▸ **EXERCISE REQUIREMENTS**
Leave every image out, and print the remaining lines below exactly.

▸ **SOURCE MATERIAL**
= Beginning of Section =

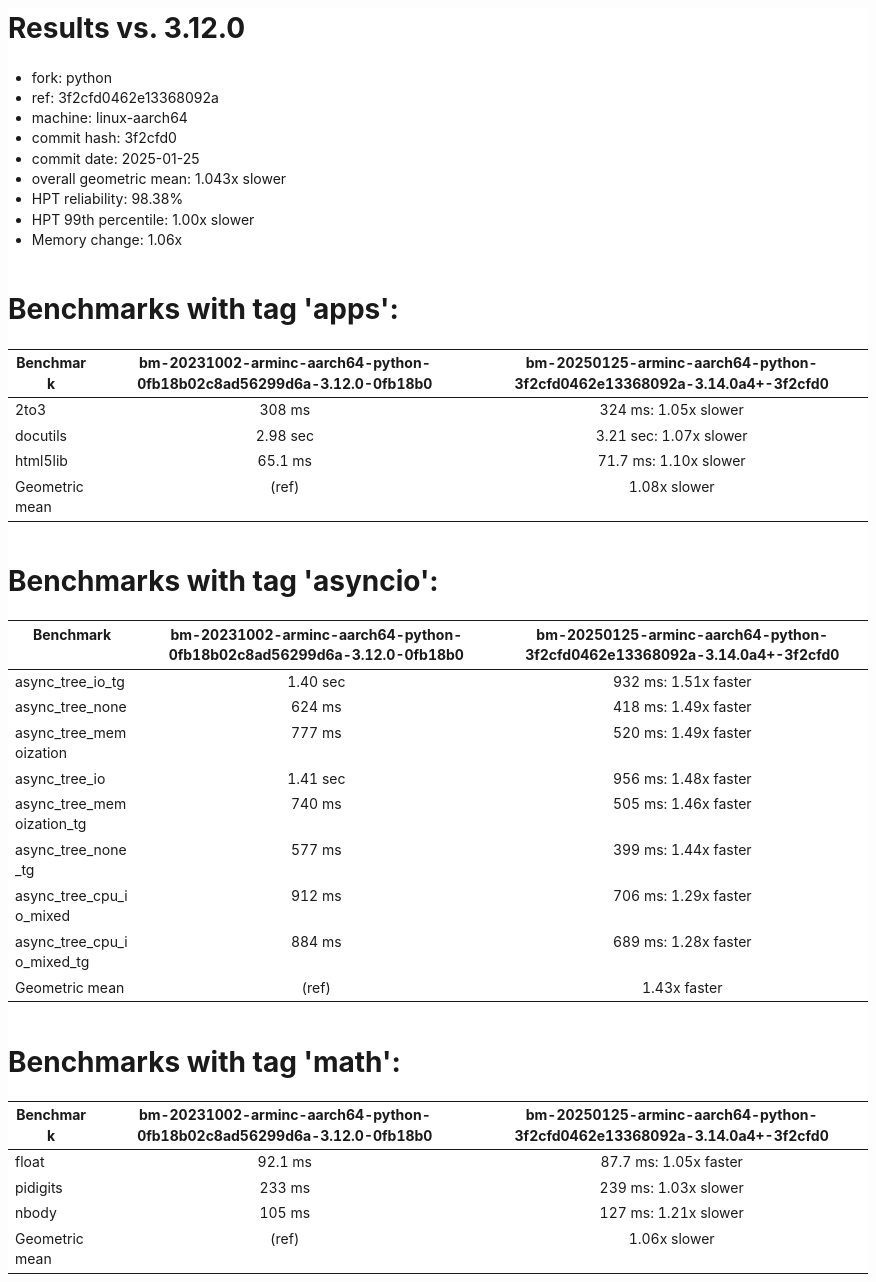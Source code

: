 # Results vs. 3.12.0

- fork: python
- ref: 3f2cfd0462e13368092a
- machine: linux-aarch64
- commit hash: 3f2cfd0
- commit date: 2025-01-25
- overall geometric mean: 1.043x slower
- HPT reliability: 98.38%
- HPT 99th percentile: 1.00x slower
- Memory change: 1.06x

Benchmarks with tag 'apps':
===========================

| Benchmark      | bm-20231002-arminc-aarch64-python-0fb18b02c8ad56299d6a-3.12.0-0fb18b0 | bm-20250125-arminc-aarch64-python-3f2cfd0462e13368092a-3.14.0a4+-3f2cfd0 |
|----------------|:---------------------------------------------------------------------:|:------------------------------------------------------------------------:|
| 2to3           | 308 ms                                                                | 324 ms: 1.05x slower                                                     |
| docutils       | 2.98 sec                                                              | 3.21 sec: 1.07x slower                                                   |
| html5lib       | 65.1 ms                                                               | 71.7 ms: 1.10x slower                                                    |
| Geometric mean | (ref)                                                                 | 1.08x slower                                                             |

Benchmarks with tag 'asyncio':
==============================

| Benchmark                  | bm-20231002-arminc-aarch64-python-0fb18b02c8ad56299d6a-3.12.0-0fb18b0 | bm-20250125-arminc-aarch64-python-3f2cfd0462e13368092a-3.14.0a4+-3f2cfd0 |
|----------------------------|:---------------------------------------------------------------------:|:------------------------------------------------------------------------:|
| async_tree_io_tg           | 1.40 sec                                                              | 932 ms: 1.51x faster                                                     |
| async_tree_none            | 624 ms                                                                | 418 ms: 1.49x faster                                                     |
| async_tree_memoization     | 777 ms                                                                | 520 ms: 1.49x faster                                                     |
| async_tree_io              | 1.41 sec                                                              | 956 ms: 1.48x faster                                                     |
| async_tree_memoization_tg  | 740 ms                                                                | 505 ms: 1.46x faster                                                     |
| async_tree_none_tg         | 577 ms                                                                | 399 ms: 1.44x faster                                                     |
| async_tree_cpu_io_mixed    | 912 ms                                                                | 706 ms: 1.29x faster                                                     |
| async_tree_cpu_io_mixed_tg | 884 ms                                                                | 689 ms: 1.28x faster                                                     |
| Geometric mean             | (ref)                                                                 | 1.43x faster                                                             |

Benchmarks with tag 'math':
===========================

| Benchmark      | bm-20231002-arminc-aarch64-python-0fb18b02c8ad56299d6a-3.12.0-0fb18b0 | bm-20250125-arminc-aarch64-python-3f2cfd0462e13368092a-3.14.0a4+-3f2cfd0 |
|----------------|:---------------------------------------------------------------------:|:------------------------------------------------------------------------:|
| float          | 92.1 ms                                                               | 87.7 ms: 1.05x faster                                                    |
| pidigits       | 233 ms                                                                | 239 ms: 1.03x slower                                                     |
| nbody          | 105 ms                                                                | 127 ms: 1.21x slower                                                     |
| Geometric mean | (ref)                                                                 | 1.06x slower                                                             |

= End of Section =

▸ **WRITTEN ANSWER**
Source code

: # Results vs. 3.12.0

- fork: python
- ref: 3f2cfd0462e13368092a
- machine: linux-aarch64
- commit hash: 3f2cfd0
- commit date: 2025-01-25
- overall geometric mean: 1.043x slower
- HPT reliability: 98.38%
- HPT 99th percentile: 1.00x slower
- Memory change: 1.06x

Benchmarks with tag 'apps':
===========================

| Benchmark      | bm-20231002-arminc-aarch64-python-0fb18b02c8ad56299d6a-3.12.0-0fb18b0 | bm-20250125-arminc-aarch64-python-3f2cfd0462e13368092a-3.14.0a4+-3f2cfd0 |
|----------------|:---------------------------------------------------------------------:|:------------------------------------------------------------------------:|
| 2to3           | 308 ms                                                                | 324 ms: 1.05x slower                                                     |
| docutils       | 2.98 sec                                                              | 3.21 sec: 1.07x slower                                                   |
| html5lib       | 65.1 ms                                                               | 71.7 ms: 1.10x slower                                                    |
| Geometric mean | (ref)                                                                 | 1.08x slower                                                             |

Benchmarks with tag 'asyncio':
==============================

| Benchmark                  | bm-20231002-arminc-aarch64-python-0fb18b02c8ad56299d6a-3.12.0-0fb18b0 | bm-20250125-arminc-aarch64-python-3f2cfd0462e13368092a-3.14.0a4+-3f2cfd0 |
|----------------------------|:---------------------------------------------------------------------:|:------------------------------------------------------------------------:|
| async_tree_io_tg           | 1.40 sec                                                              | 932 ms: 1.51x faster                                                     |
| async_tree_none            | 624 ms                                                                | 418 ms: 1.49x faster                                                     |
| async_tree_memoization     | 777 ms                                                                | 520 ms: 1.49x faster                                                     |
| async_tree_io              | 1.41 sec                                                              | 956 ms: 1.48x faster                                                     |
| async_tree_memoization_tg  | 740 ms                                                                | 505 ms: 1.46x faster                                                     |
| async_tree_none_tg         | 577 ms                                                                | 399 ms: 1.44x faster                                                     |
| async_tree_cpu_io_mixed    | 912 ms                                                                | 706 ms: 1.29x faster                                                     |
| async_tree_cpu_io_mixed_tg | 884 ms                                                                | 689 ms: 1.28x faster                                                     |
| Geometric mean             | (ref)                                                                 | 1.43x faster                                                             |

Benchmarks with tag 'math':
===========================

| Benchmark      | bm-20231002-arminc-aarch64-python-0fb18b02c8ad56299d6a-3.12.0-0fb18b0 | bm-20250125-arminc-aarch64-python-3f2cfd0462e13368092a-3.14.0a4+-3f2cfd0 |
|----------------|:---------------------------------------------------------------------:|:------------------------------------------------------------------------:|
| float          | 92.1 ms                                                               | 87.7 ms: 1.05x faster                                                    |
| pidigits       | 233 ms                                                                | 239 ms: 1.03x slower                                                     |
| nbody          | 105 ms                                                                | 127 ms: 1.21x slower                                                     |
| Geometric mean | (ref)                                                                 | 1.06x slower                                                             |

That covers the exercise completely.